Seamless type inference for functions (weak generics)?

EricLBuehler · August 24, 2023, 11:59am

Abstract

I propose weak-generic functions for Rust.

Weak generics allows for a reduction and simplification of appropriate code.

This idea of weak-generics is similar to languages such as Python. All functions are implicitly generic, and there is no safety. However, because Rust is strongly typed, per-function-call type checking for weak-generic functions is plausible and sound.

Currently, functions must be fully annotated with types. This can clutter code and could be an additional hurdle to learning Rust. My proposal is to allow function parameters to not have a specified type, but instead a sort of weak-generic. This would allow for the following code to be equivalent:

fn x(a: i32, b: i32) -> i32 {
    a+b
}
fn y(a, b) -> i32 {
    a+b
}

Motivation

Adding weak-generics to Rust would make it easier for new programmers to learn Rust. They would not need to fully grasp the concepts of trait bounds and lifetimes to effectively use "weak-generic" functions.

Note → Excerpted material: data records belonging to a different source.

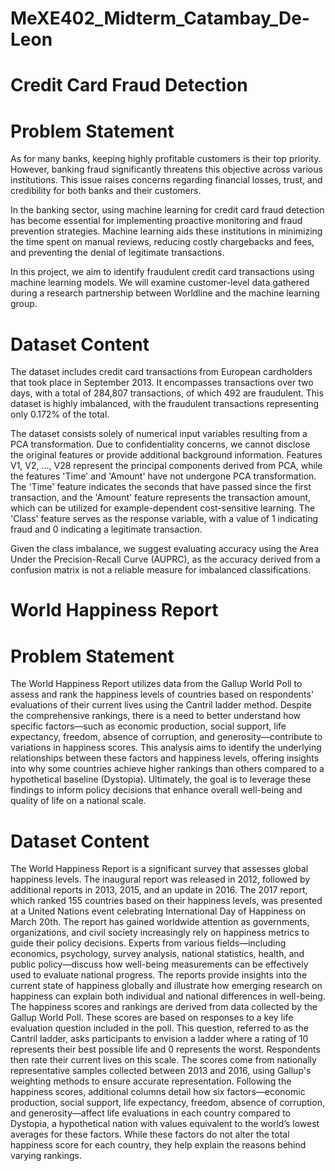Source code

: # MeXE402_Midterm_Catambay_De-Leon
# Credit Card Fraud Detection
# Problem Statement
As for many banks, keeping highly profitable customers is their top priority. However, banking fraud significantly threatens this objective across various institutions. This issue raises concerns regarding financial losses, trust, and credibility for both banks and their customers.

In the banking sector, using machine learning for credit card fraud detection has become essential for implementing proactive monitoring and fraud prevention strategies. Machine learning aids these institutions in minimizing the time spent on manual reviews, reducing costly chargebacks and fees, and preventing the denial of legitimate transactions.

In this project, we aim to identify fraudulent credit card transactions using machine learning models. We will examine customer-level data gathered during a research partnership between Worldline and the machine learning group.

# Dataset Content
The dataset includes credit card transactions from European cardholders that took place in September 2013. It encompasses transactions over two days, with a total of 284,807 transactions, of which 492 are fraudulent. This dataset is highly imbalanced, with the fraudulent transactions representing only 0.172% of the total.

The dataset consists solely of numerical input variables resulting from a PCA transformation. Due to confidentiality concerns, we cannot disclose the original features or provide additional background information. Features V1, V2, ..., V28 represent the principal components derived from PCA, while the features 'Time' and 'Amount' have not undergone PCA transformation. The 'Time' feature indicates the seconds that have passed since the first transaction, and the 'Amount' feature represents the transaction amount, which can be utilized for example-dependent cost-sensitive learning. The 'Class' feature serves as the response variable, with a value of 1 indicating fraud and 0 indicating a legitimate transaction.

Given the class imbalance, we suggest evaluating accuracy using the Area Under the Precision-Recall Curve (AUPRC), as the accuracy derived from a confusion matrix is not a reliable measure for imbalanced classifications.




# World Happiness Report
# Problem Statement
The World Happiness Report utilizes data from the Gallup World Poll to assess and rank the happiness levels of countries based on respondents' evaluations of their current lives using the Cantril ladder method. Despite the comprehensive rankings, there is a need to better understand how specific factors—such as economic production, social support, life expectancy, freedom, absence of corruption, and generosity—contribute to variations in happiness scores. This analysis aims to identify the underlying relationships between these factors and happiness levels, offering insights into why some countries achieve higher rankings than others compared to a hypothetical baseline (Dystopia). Ultimately, the goal is to leverage these findings to inform policy decisions that enhance overall well-being and quality of life on a national scale.

# Dataset Content
The World Happiness Report is a significant survey that assesses global happiness levels. The inaugural report was released in 2012, followed by additional reports in 2013, 2015, and an update in 2016. The 2017 report, which ranked 155 countries based on their happiness levels, was presented at a United Nations event celebrating International Day of Happiness on March 20th. The report has gained worldwide attention as governments, organizations, and civil society increasingly rely on happiness metrics to guide their policy decisions. Experts from various fields—including economics, psychology, survey analysis, national statistics, health, and public policy—discuss how well-being measurements can be effectively used to evaluate national progress. The reports provide insights into the current state of happiness globally and illustrate how emerging research on happiness can explain both individual and national differences in well-being. The happiness scores and rankings are derived from data collected by the Gallup World Poll. These scores are based on responses to a key life evaluation question included in the poll. This question, referred to as the Cantril ladder, asks participants to envision a ladder where a rating of 10 represents their best possible life and 0 represents the worst. Respondents then rate their current lives on this scale. The scores come from nationally representative samples collected between 2013 and 2016, using Gallup's weighting methods to ensure accurate representation. Following the happiness scores, additional columns detail how six factors—economic production, social support, life expectancy, freedom, absence of corruption, and generosity—affect life evaluations in each country compared to Dystopia, a hypothetical nation with values equivalent to the world’s lowest averages for these factors. While these factors do not alter the total happiness score for each country, they help explain the reasons behind varying rankings.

In short, weak-generics do not add syntax, they actually remove syntax and improve the developed experience.

Teaching

The following code does not compile due to no trait bounds:

fn x<T>(a: T, b: T) -> i32 {
    a+b
}

However, the following code, that uses proposed weak-generics, would:

fn x(a, b) -> i32 {
    a+b
}
fn main() {
    let _ = x(1,2);
}

This could be taught (simply) as:

The Rust compiler takes the types of the input parameters (i32) and fills in the types for all intermediate results. Then, it checks to see if the types implement the Add trait so that the input parameters can be added.

Or, for a more in-depth view:

The Rust compiler builds up a graph of types through the execution flow of the function at compile time based on the input types (implicitly i32 here). It then validates the trait implementations to satisfy method and operator trait bounds.

Implementation overview

To acomplish this, the Rust compiler will need to type-check all individual function calls to weak-generic functions. Because where clauses would not be used here, it is necessary to check all function bodies and execution paths.

Thoughts?

I would appreciate community thoughts on this proposal, as I believe it would really improve the developer experience and learning curve. I have not yet created a sample implementation, and plan on doing so. However, I would also appreciate some pointers to resources that can help me with implementing this type of major syntactical and type-checking change to my fork of Rust.

Thank you!

kornel · August 24, 2023, 12:14pm

Currently something like this is doable with a macro: add!(a, b) generating a closure.

But I agree that some relaxation of generics would be useful. Today if you want to write numeric code working on various integer or float types, it requires a painful amount of std::ops trait bounds, or num_traits, and there's a lot of friction.

You'd probably still want <T> on the functions, since users may need to specify concrete types in cases where type inference can't or picks something unwanted (like i32 default for numbers).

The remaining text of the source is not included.